- [Exercise]
Please list all lines of the material below in which the string "commit" occurs.

- [Provided material]
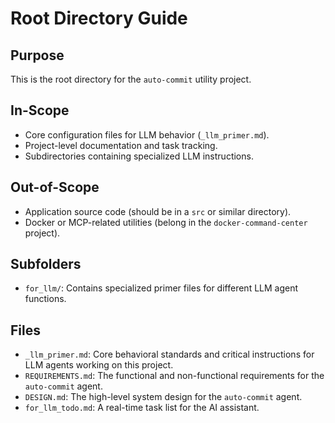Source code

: # Root Directory Guide

## Purpose
This is the root directory for the `auto-commit` utility project.

## In-Scope
- Core configuration files for LLM behavior (`_llm_primer.md`).
- Project-level documentation and task tracking.
- Subdirectories containing specialized LLM instructions.

## Out-of-Scope
- Application source code (should be in a `src` or similar directory).
- Docker or MCP-related utilities (belong in the `docker-command-center` project).

## Subfolders
- `for_llm/`: Contains specialized primer files for different LLM agent functions.

## Files
- `_llm_primer.md`: Core behavioral standards and critical instructions for LLM agents working on this project.
- `REQUIREMENTS.md`: The functional and non-functional requirements for the `auto-commit` agent.
- `DESIGN.md`: The high-level system design for the `auto-commit` agent.
- `for_llm_todo.md`: A real-time task list for the AI assistant.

- [Exercise output]
This is the root directory for the `auto-commit` utility project.
- `REQUIREMENTS.md`: The functional and non-functional requirements for the `auto-commit` agent.
- `DESIGN.md`: The high-level system design for the `auto-commit` agent.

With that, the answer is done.